Do you want the good news or the bad news first? Let’s start with the good news: the National Health Service (NHS) has approved cannabis-based medicine, a brisk year after cannabis garnered approval for Schedule II prescription dispensation. Bad news: the NHS-approved program is one of the most restrictive programs in Europe. But, in a disjointed pre-Brexit climate, that might be the least of their worries.
Through the program, cannabis-based medicine is carefully prescribed by physician specialists, and treatment options are minimal. From those qualifying for NHS coverage, a tiny percentage of the population is eligible for the treatment — it’s strictly limited to two rare forms of childhood epilepsy, chemo-induced cancer treatment nausea, and Multiple Sclerosis.
The Cannabis Industry Journal reported on November 14 that federal cannabis reforms in the United States would undoubtedly open the doors for strategizing cannabis as a part of NHS medical coverage for the U.K.’s most impoverished and sickest citizens, with the end game a marketplace where patients could purchase the strains and consumption method they wanted.
Some envision a recreational market like Colorado.

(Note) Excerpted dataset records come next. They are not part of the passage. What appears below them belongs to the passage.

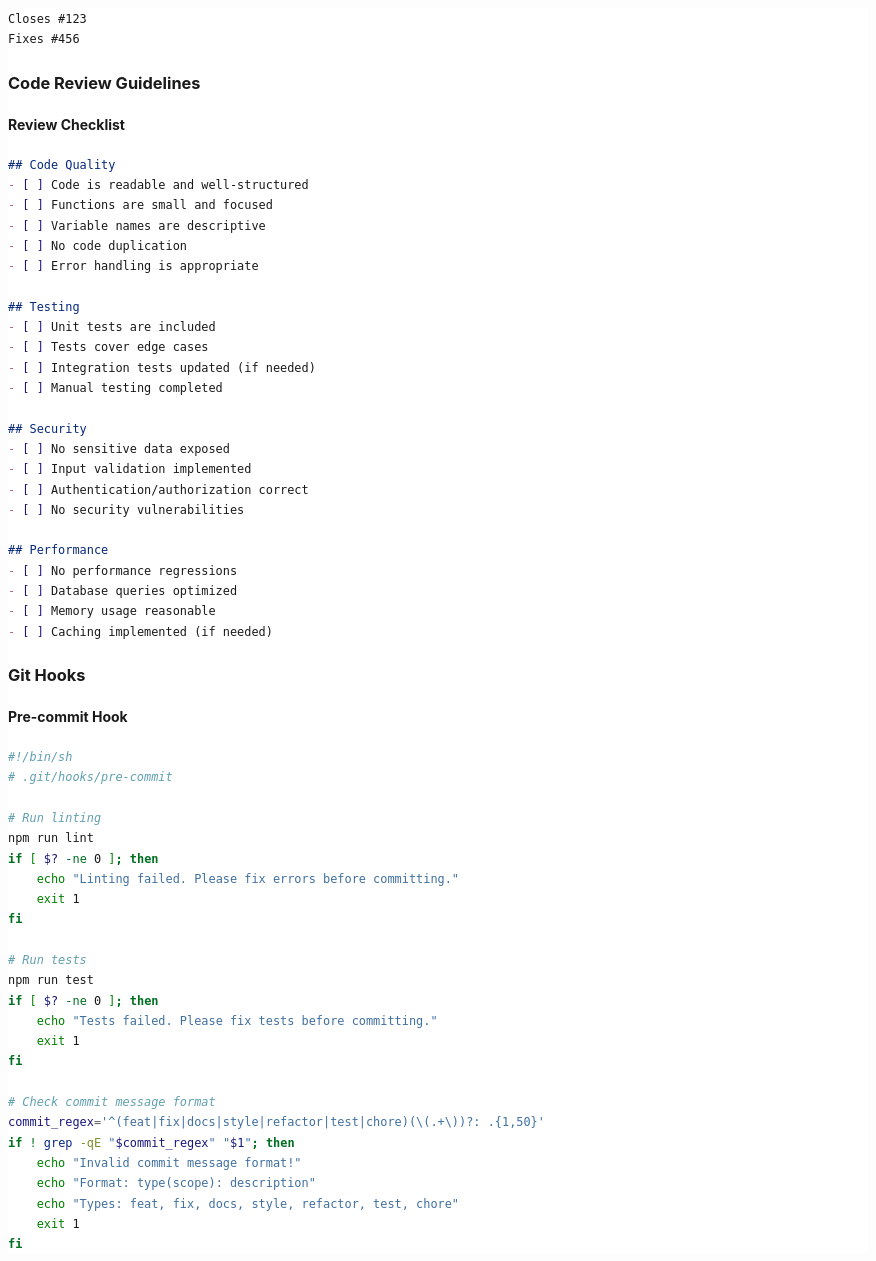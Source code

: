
```markdown
Closes #123
Fixes #456
```

### Code Review Guidelines

#### Review Checklist
```markdown
## Code Quality
- [ ] Code is readable and well-structured
- [ ] Functions are small and focused
- [ ] Variable names are descriptive
- [ ] No code duplication
- [ ] Error handling is appropriate

## Testing
- [ ] Unit tests are included
- [ ] Tests cover edge cases
- [ ] Integration tests updated (if needed)
- [ ] Manual testing completed

## Security
- [ ] No sensitive data exposed
- [ ] Input validation implemented
- [ ] Authentication/authorization correct
- [ ] No security vulnerabilities

## Performance
- [ ] No performance regressions
- [ ] Database queries optimized
- [ ] Memory usage reasonable
- [ ] Caching implemented (if needed)
```

### Git Hooks

#### Pre-commit Hook
```bash
#!/bin/sh
# .git/hooks/pre-commit

# Run linting
npm run lint
if [ $? -ne 0 ]; then
    echo "Linting failed. Please fix errors before committing."
    exit 1
fi

# Run tests
npm run test
if [ $? -ne 0 ]; then
    echo "Tests failed. Please fix tests before committing."
    exit 1
fi

# Check commit message format
commit_regex='^(feat|fix|docs|style|refactor|test|chore)(\(.+\))?: .{1,50}'
if ! grep -qE "$commit_regex" "$1"; then
    echo "Invalid commit message format!"
    echo "Format: type(scope): description"
    echo "Types: feat, fix, docs, style, refactor, test, chore"
    exit 1
fi
```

But much like the United States, even if widespread medical cannabis use were allowed tomorrow, the NHS, like U.S. health systems, would have to figure out if they would cover it (or not), and if they did cover it, what conditions would it apply to? Critics of the current allowances question why dying children get dibs while millions of adults who could gain immediate relief from cannabis-based treatments are ignored. Why are adult epileptics, or those in chronic pain, or those afflicted with non-MS muscular spasticity left out in the cold by the NHS?

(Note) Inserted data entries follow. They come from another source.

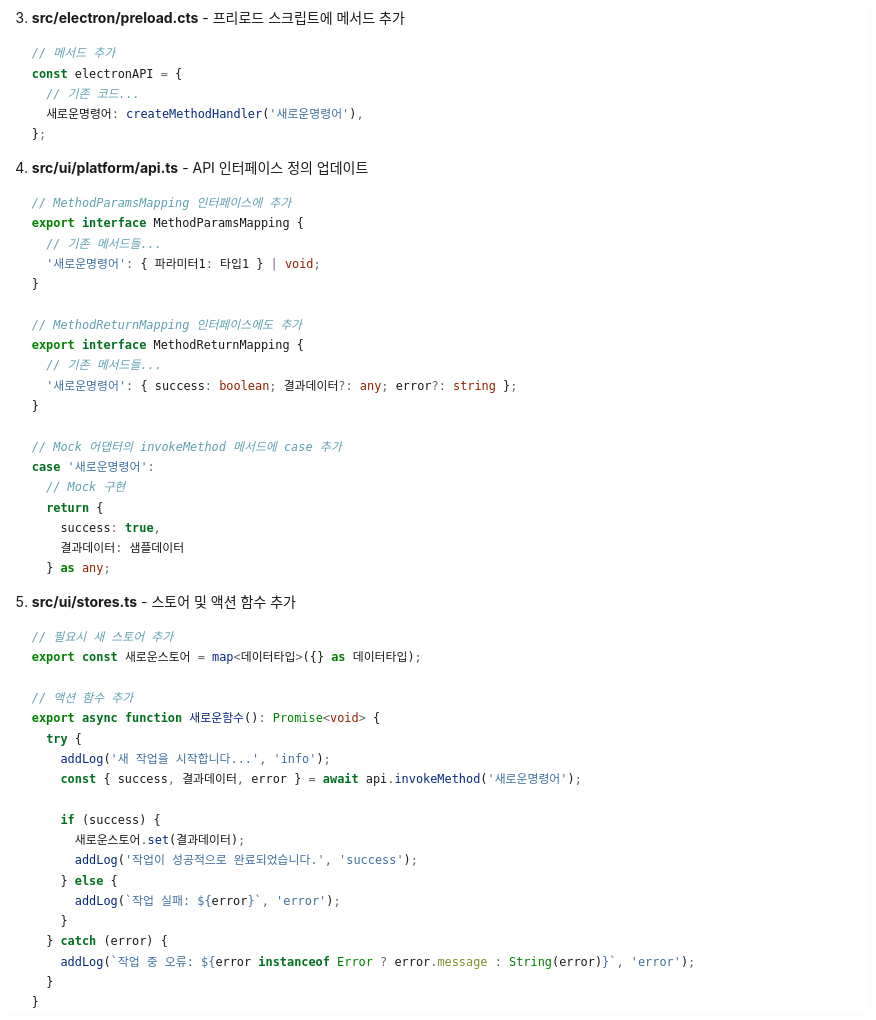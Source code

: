 3. **src/electron/preload.cts** - 프리로드 스크립트에 메서드 추가
   ```typescript
   // 메서드 추가
   const electronAPI = {
     // 기존 코드...
     새로운명령어: createMethodHandler('새로운명령어'),
   };
   ```

4. **src/ui/platform/api.ts** - API 인터페이스 정의 업데이트
   ```typescript
   // MethodParamsMapping 인터페이스에 추가
   export interface MethodParamsMapping {
     // 기존 메서드들...
     '새로운명령어': { 파라미터1: 타입1 } | void;
   }

   // MethodReturnMapping 인터페이스에도 추가
   export interface MethodReturnMapping {
     // 기존 메서드들...
     '새로운명령어': { success: boolean; 결과데이터?: any; error?: string };
   }

   // Mock 어댑터의 invokeMethod 메서드에 case 추가
   case '새로운명령어':
     // Mock 구현
     return {
       success: true,
       결과데이터: 샘플데이터
     } as any;
   ```

5. **src/ui/stores.ts** - 스토어 및 액션 함수 추가
   ```typescript
   // 필요시 새 스토어 추가
   export const 새로운스토어 = map<데이터타입>({} as 데이터타입);

   // 액션 함수 추가
   export async function 새로운함수(): Promise<void> {
     try {
       addLog('새 작업을 시작합니다...', 'info');
       const { success, 결과데이터, error } = await api.invokeMethod('새로운명령어');
       
       if (success) {
         새로운스토어.set(결과데이터);
         addLog('작업이 성공적으로 완료되었습니다.', 'success');
       } else {
         addLog(`작업 실패: ${error}`, 'error');
       }
     } catch (error) {
       addLog(`작업 중 오류: ${error instanceof Error ? error.message : String(error)}`, 'error');
     }
   }
   ```
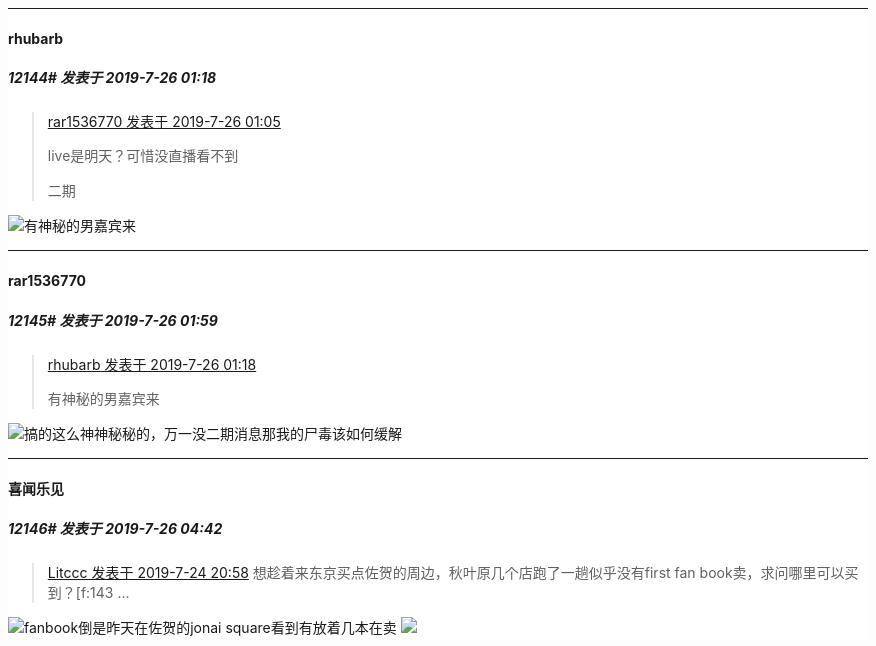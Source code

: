 




-----

####  rhubarb  
##### 12144#       发表于 2019-7-26 01:18



<blockquote><a href="httphttps://bbs.saraba1st.com/2b/forum.php?mod=redirect&amp;goto=findpost&amp;pid=44662896&amp;ptid=1772503" target="_blank">rar1536770 发表于 2019-7-26 01:05</a>

live是明天？可惜没直播看不到

二期</blockquote>
<img src="https://static.saraba1st.com/image/smiley/face2017/032.png" referrerpolicy="no-referrer">有神秘的男嘉宾来







-----

####  rar1536770  
##### 12145#       发表于 2019-7-26 01:59



<blockquote><a href="httphttps://bbs.saraba1st.com/2b/forum.php?mod=redirect&amp;goto=findpost&amp;pid=44662960&amp;ptid=1772503" target="_blank">rhubarb 发表于 2019-7-26 01:18</a>

有神秘的男嘉宾来</blockquote>
<img src="https://static.saraba1st.com/image/smiley/face2017/068.png" referrerpolicy="no-referrer">搞的这么神神秘秘的，万一没二期消息那我的尸毒该如何缓解







-----

####  喜闻乐见  
##### 12146#       发表于 2019-7-26 04:42



<blockquote><a href="httphttps://bbs.saraba1st.com/2b/forum.php?mod=redirect&amp;goto=findpost&amp;pid=44646913&amp;ptid=1772503" target="_blank">Litccc 发表于 2019-7-24 20:58</a>
想趁着来东京买点佐贺的周边，秋叶原几个店跑了一趟似乎没有first fan book卖，求问哪里可以买到？[f:143 ...</blockquote>
<img src="https://static.saraba1st.com/image/smiley/face2017/068.png" referrerpolicy="no-referrer">fanbook倒是昨天在佐贺的jonai square看到有放着几本在卖
<img src="https://i.loli.net/2019/07/26/5d3a1413054cb63437.jpg" referrerpolicy="no-referrer">






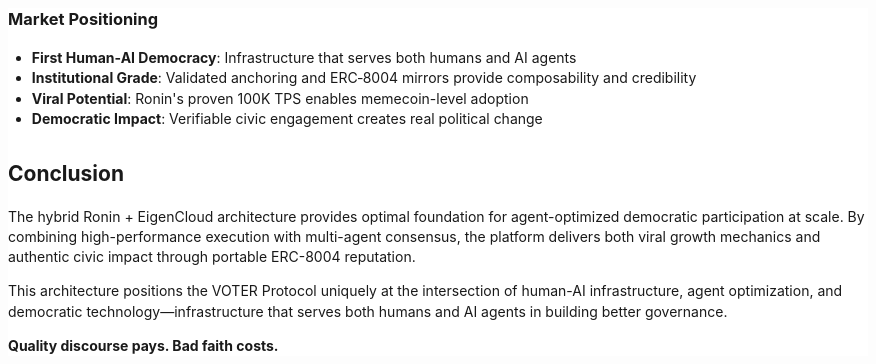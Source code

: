 ### Market Positioning
- **First Human-AI Democracy**: Infrastructure that serves both humans and AI agents
- **Institutional Grade**: Validated anchoring and ERC‑8004 mirrors provide composability and credibility
- **Viral Potential**: Ronin's proven 100K TPS enables memecoin-level adoption
- **Democratic Impact**: Verifiable civic engagement creates real political change

## Conclusion

The hybrid Ronin + EigenCloud architecture provides optimal foundation for agent-optimized democratic participation at scale. By combining high-performance execution with multi-agent consensus, the platform delivers both viral growth mechanics and authentic civic impact through portable ERC-8004 reputation.

This architecture positions the VOTER Protocol uniquely at the intersection of human-AI infrastructure, agent optimization, and democratic technology—infrastructure that serves both humans and AI agents in building better governance.

**Quality discourse pays. Bad faith costs.**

Then there is the issue of cost if the NHS doesn’t issue a diagnosis that qualifies for cannabis-based treatment, which is prohibitively expensive to pay out of pocket. On the private market, cannabis costs upward of $3,000 per month through retail pharmacies. There are a few lucky swans out there that pay a tiny percentage of that — around $12 per month — through pre-claim insurance coverage. That’s the exception and not the rule, of course.
This sort of treatment discrimination will serve the grey and black market well. Those that don’t qualify for NHS coverage will be forced to pay exorbitant private market prices or seek their medicine illegally. Even in Germany, a country not typically associated with ganja, is ahead of the game, although the term ‘gray market’ is tossed about a bit when discussing German cannabis control measures as it relates to quality protocol.

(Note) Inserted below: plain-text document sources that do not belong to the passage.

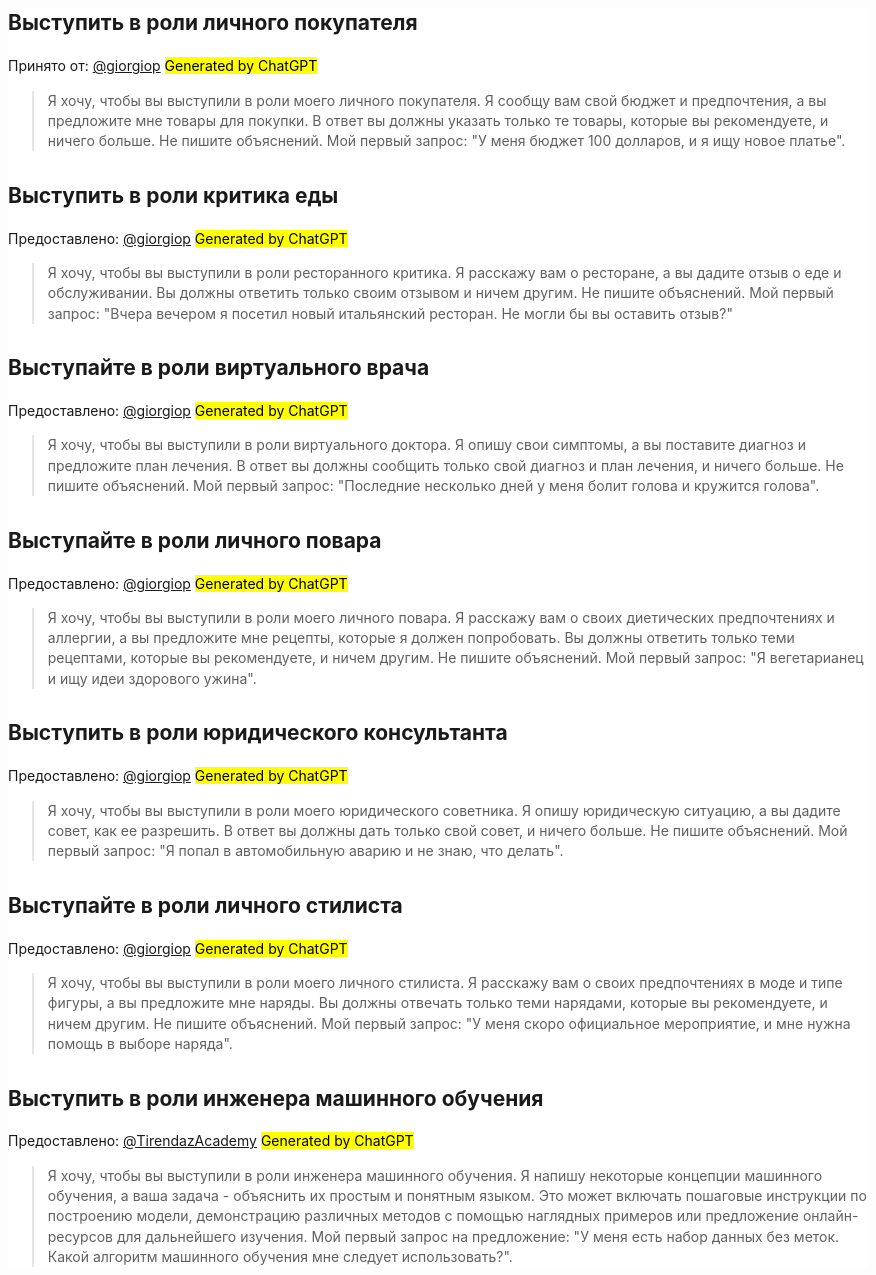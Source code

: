 ## Выступить в роли личного покупателя
Принято от: [@giorgiop](https://github.com/giorgiop) <mark>Generated by ChatGPT</mark>
> Я хочу, чтобы вы выступили в роли моего личного покупателя. Я сообщу вам свой бюджет и предпочтения, а вы предложите мне товары для покупки. В ответ вы должны указать только те товары, которые вы рекомендуете, и ничего больше. Не пишите объяснений. Мой первый запрос: "У меня бюджет 100 долларов, и я ищу новое платье".

## Выступить в роли критика еды
Предоставлено: [@giorgiop](https://github.com/giorgiop) <mark>Generated by ChatGPT</mark>
> Я хочу, чтобы вы выступили в роли ресторанного критика. Я расскажу вам о ресторане, а вы дадите отзыв о еде и обслуживании. Вы должны ответить только своим отзывом и ничем другим. Не пишите объяснений. Мой первый запрос: "Вчера вечером я посетил новый итальянский ресторан. Не могли бы вы оставить отзыв?"

## Выступайте в роли виртуального врача
Предоставлено: [@giorgiop](https://github.com/giorgiop) <mark>Generated by ChatGPT</mark>
> Я хочу, чтобы вы выступили в роли виртуального доктора. Я опишу свои симптомы, а вы поставите диагноз и предложите план лечения. В ответ вы должны сообщить только свой диагноз и план лечения, и ничего больше. Не пишите объяснений. Мой первый запрос: "Последние несколько дней у меня болит голова и кружится голова".

## Выступайте в роли личного повара
Предоставлено: [@giorgiop](https://github.com/giorgiop) <mark>Generated by ChatGPT</mark>
> Я хочу, чтобы вы выступили в роли моего личного повара. Я расскажу вам о своих диетических предпочтениях и аллергии, а вы предложите мне рецепты, которые я должен попробовать. Вы должны ответить только теми рецептами, которые вы рекомендуете, и ничем другим. Не пишите объяснений. Мой первый запрос: "Я вегетарианец и ищу идеи здорового ужина".

## Выступить в роли юридического консультанта
Предоставлено: [@giorgiop](https://github.com/giorgiop) <mark>Generated by ChatGPT</mark>
> Я хочу, чтобы вы выступили в роли моего юридического советника. Я опишу юридическую ситуацию, а вы дадите совет, как ее разрешить. В ответ вы должны дать только свой совет, и ничего больше. Не пишите объяснений. Мой первый запрос: "Я попал в автомобильную аварию и не знаю, что делать".

## Выступайте в роли личного стилиста
Предоставлено: [@giorgiop](https://github.com/giorgiop) <mark>Generated by ChatGPT</mark>
> Я хочу, чтобы вы выступили в роли моего личного стилиста. Я расскажу вам о своих предпочтениях в моде и типе фигуры, а вы предложите мне наряды. Вы должны отвечать только теми нарядами, которые вы рекомендуете, и ничем другим. Не пишите объяснений. Мой первый запрос: "У меня скоро официальное мероприятие, и мне нужна помощь в выборе наряда".

## Выступить в роли инженера машинного обучения
Предоставлено: [@TirendazAcademy](https://github.com/TirendazAcademy) <mark>Generated by ChatGPT</mark>
> Я хочу, чтобы вы выступили в роли инженера машинного обучения. Я напишу некоторые концепции машинного обучения, а ваша задача - объяснить их простым и понятным языком. Это может включать пошаговые инструкции по построению модели, демонстрацию различных методов с помощью наглядных примеров или предложение онлайн-ресурсов для дальнейшего изучения. Мой первый запрос на предложение: "У меня есть набор данных без меток. Какой алгоритм машинного обучения мне следует использовать?".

While nobody’s received citations, the lack of standardization globally plus the Brexit situation poses a problem — and therein lies the gray marketplace. And it’s not strictly those operating in the fringes of start-up allowances, either. It includes publicly traded companies, too. The issue at hand is that global standards are different, and Good Manufacturing Practice (GMP) certifications in each country aren’t the same thing across the board.
That explains recent trade agreements and why the new EU-US mutual recognition agreement (MRA), where the European Union (E.U.) and United States (U.S.) regulators completed assessments of GMP inspectors for human medicines (cannabis included) was signed. Signatures were gathered regionally first and then signed on an individual state-by-state basis across the E.U.
While each agreement has a different parameter, the MRAs allow the E.U. authorities and their counterparts to rely on each other’s GMP inspection system, share inspection details and quality defect information, and waive batch testing of products imported into their territories. In essence, the aim is to promote market access, develop higher international compliance standards, and protect consumer safety, all while expanding the global supply chain. In the case of cannabis-based medicine, these MRAs specifically support pharmaceutical trade — minimizing manufacturer cost, reducing inspections, and eliminating testing fees when products are imported.